On June 29, 2005, the Commission voted to adopt modifications to the registration, communications, and offering processes under the Securities Act of 1933. Among many other provisions, the rules update and liberalize permitted offering activity and communications to allow more information to reach investors by revising the "gun-jumping" provisions under the Securities Act. The cumulative effects of these rules are as follows:
• Well-known seasoned issuers are permitted to engage at any time in oral and written communications, including use at any time of a new type of written communication called a "free writing prospectus," subject to enumerated conditions (including, in some cases, filing with the Commission).
• All reporting issuers are, at any time, permitted to continue to publish regularly released factual business information and forward-looking information.
• Non-reporting issuers are, at any time, permitted to continue to publish factual business information that is regularly released and intended for use by persons other than in their capacity as investors or potential investors.
• Communications by issuers more than 30 days before filing a registration statement will be permitted so long as they do not reference a securities offering that is the subject of a registration statement.
• All issuers and other offering participants will be permitted to use a free writing prospectus after the filing of the registration statement, subject to enumerated conditions (including, in some cases, filing with the Commission).
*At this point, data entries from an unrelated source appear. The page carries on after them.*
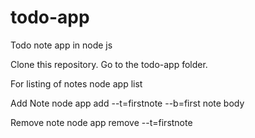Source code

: # todo-app
Todo note app in node js

Clone this repository.
Go to the todo-app folder.

For listing of notes 
node app list

Add Note 
node app add --t=firstnote --b=first note body

Remove note
node app remove --t=firstnote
Offering participants, other than the issuer, will be liable for a free writing prospectus only if they use, refer to, or participate in the planning and use of the free writing prospectus by another offering participant who uses it. Issuers will have liability for any issuer information contained in any other offering participant's free writing prospectus as well as any free writing prospectus they prepare, use, or refer to.
• The exclusions from the definition of prospectus are expanded to allow a broader category of routine communications regarding issuers, offerings, and procedural matters, such as communications about the schedule for an offering or about account-opening procedures.
• The exemptions for research reports are expanded.
A number of these rules include conditions of eligibility. Most of the rules, for example, are not available to blank check companies, penny stock issuers, or shell companies.
The rules address the treatment under the Securities Act of electronic communications, including electronic road shows and information located on or hyperlinked to an issuer's website. The rules define written communication as any communication that is written, printed, a radio or television broadcast, or a graphic communication. The definition of graphic communication and, thus, electronic road show excludes communications that are carried live and in real-time to a live audience, regardless of the means of transmission. Electronic road shows for initial public offerings of common equity or convertible equity securities will have to make a bona fide electronic road show readily available to an unrestricted audience to avoid filing the electronic road show with the Commission. No other road shows will be subject to filing.